Exercise brief> Your task is to copy the lines of the data below from the line holding "Computadores fazem parte" through the line holding "Durante muito tempo, a", inclusive, exactly and with nothing added.

Supplied data>
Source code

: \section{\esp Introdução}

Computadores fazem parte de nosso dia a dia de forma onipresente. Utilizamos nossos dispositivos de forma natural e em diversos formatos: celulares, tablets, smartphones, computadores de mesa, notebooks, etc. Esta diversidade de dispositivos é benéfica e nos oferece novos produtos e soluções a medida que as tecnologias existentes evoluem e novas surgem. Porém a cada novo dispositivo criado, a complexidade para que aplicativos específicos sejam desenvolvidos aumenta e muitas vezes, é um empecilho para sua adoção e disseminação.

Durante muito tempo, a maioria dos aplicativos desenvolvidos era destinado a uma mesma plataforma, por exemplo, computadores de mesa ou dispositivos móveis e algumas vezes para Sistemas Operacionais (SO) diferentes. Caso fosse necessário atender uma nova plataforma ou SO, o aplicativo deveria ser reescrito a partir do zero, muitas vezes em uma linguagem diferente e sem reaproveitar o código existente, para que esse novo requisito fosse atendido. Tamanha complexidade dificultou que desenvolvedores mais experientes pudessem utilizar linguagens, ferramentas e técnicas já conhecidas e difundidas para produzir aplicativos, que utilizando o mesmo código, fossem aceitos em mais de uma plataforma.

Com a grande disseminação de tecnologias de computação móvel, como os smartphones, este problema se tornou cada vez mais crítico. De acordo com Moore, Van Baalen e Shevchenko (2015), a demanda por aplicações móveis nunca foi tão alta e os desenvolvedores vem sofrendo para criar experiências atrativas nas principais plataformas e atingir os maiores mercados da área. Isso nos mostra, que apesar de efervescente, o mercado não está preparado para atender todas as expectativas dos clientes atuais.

Completed exercise>
Computadores fazem parte de nosso dia a dia de forma onipresente. Utilizamos nossos dispositivos de forma natural e em diversos formatos: celulares, tablets, smartphones, computadores de mesa, notebooks, etc. Esta diversidade de dispositivos é benéfica e nos oferece novos produtos e soluções a medida que as tecnologias existentes evoluem e novas surgem. Porém a cada novo dispositivo criado, a complexidade para que aplicativos específicos sejam desenvolvidos aumenta e muitas vezes, é um empecilho para sua adoção e disseminação.

Durante muito tempo, a maioria dos aplicativos desenvolvidos era destinado a uma mesma plataforma, por exemplo, computadores de mesa ou dispositivos móveis e algumas vezes para Sistemas Operacionais (SO) diferentes. Caso fosse necessário atender uma nova plataforma ou SO, o aplicativo deveria ser reescrito a partir do zero, muitas vezes em uma linguagem diferente e sem reaproveitar o código existente, para que esse novo requisito fosse atendido. Tamanha complexidade dificultou que desenvolvedores mais experientes pudessem utilizar linguagens, ferramentas e técnicas já conhecidas e difundidas para produzir aplicativos, que utilizando o mesmo código, fossem aceitos em mais de uma plataforma.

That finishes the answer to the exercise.